**** MATERIAL FOR THIS EXERCISE ****
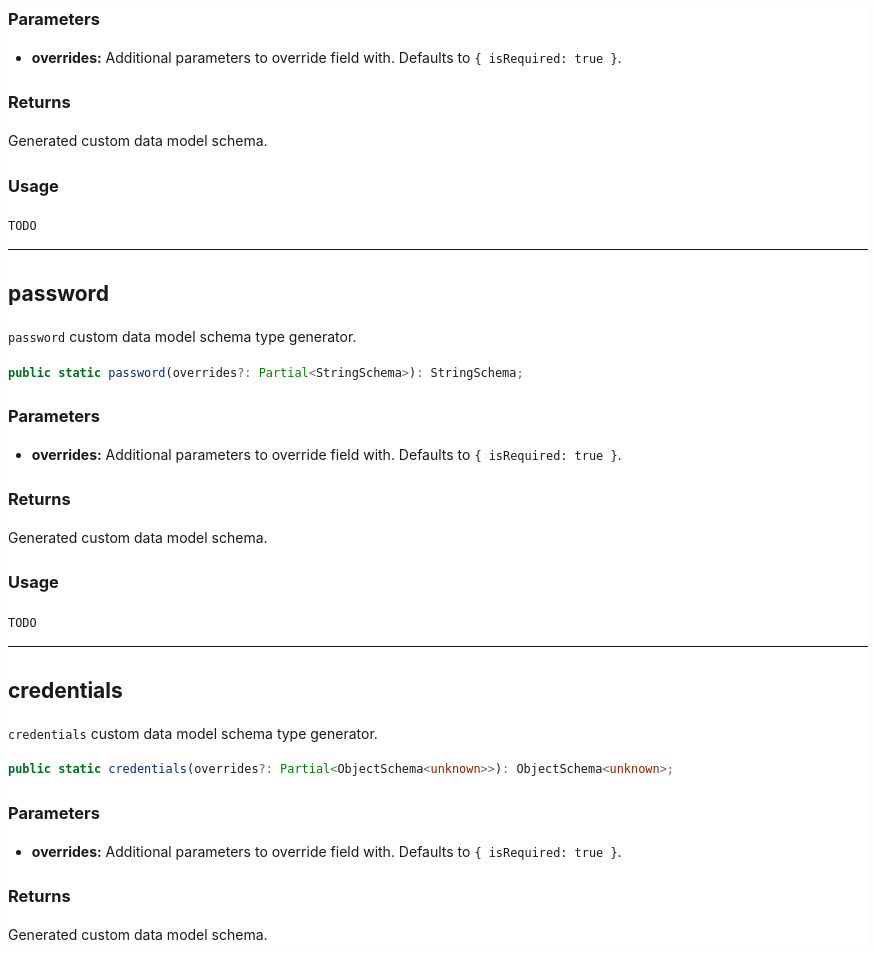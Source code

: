 ### Parameters

- **overrides:** Additional parameters to override field with. Defaults to `{ isRequired: true }`.

### Returns

Generated custom data model schema.

### Usage

```typescript
TODO
```

---

## password

`password` custom data model schema type generator.

```typescript
public static password(overrides?: Partial<StringSchema>): StringSchema;
```

### Parameters

- **overrides:** Additional parameters to override field with. Defaults to `{ isRequired: true }`.

### Returns

Generated custom data model schema.

### Usage

```typescript
TODO
```

---

## credentials

`credentials` custom data model schema type generator.

```typescript
public static credentials(overrides?: Partial<ObjectSchema<unknown>>): ObjectSchema<unknown>;
```

### Parameters

- **overrides:** Additional parameters to override field with. Defaults to `{ isRequired: true }`.

### Returns

Generated custom data model schema.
****
**WHAT IS NEEDED:** Because the pictures are not wanted, retype only the text of every record, exactly as given.

**RESULT:**
Source code

: ### Parameters

- **overrides:** Additional parameters to override field with. Defaults to `{ isRequired: true }`.

### Returns

Generated custom data model schema.

### Usage

```typescript
TODO
```

---

## password

`password` custom data model schema type generator.

```typescript
public static password(overrides?: Partial<StringSchema>): StringSchema;
```

### Parameters

- **overrides:** Additional parameters to override field with. Defaults to `{ isRequired: true }`.

### Returns

Generated custom data model schema.

### Usage

```typescript
TODO
```

---

## credentials

`credentials` custom data model schema type generator.

```typescript
public static credentials(overrides?: Partial<ObjectSchema<unknown>>): ObjectSchema<unknown>;
```

### Parameters

- **overrides:** Additional parameters to override field with. Defaults to `{ isRequired: true }`.

### Returns

Generated custom data model schema.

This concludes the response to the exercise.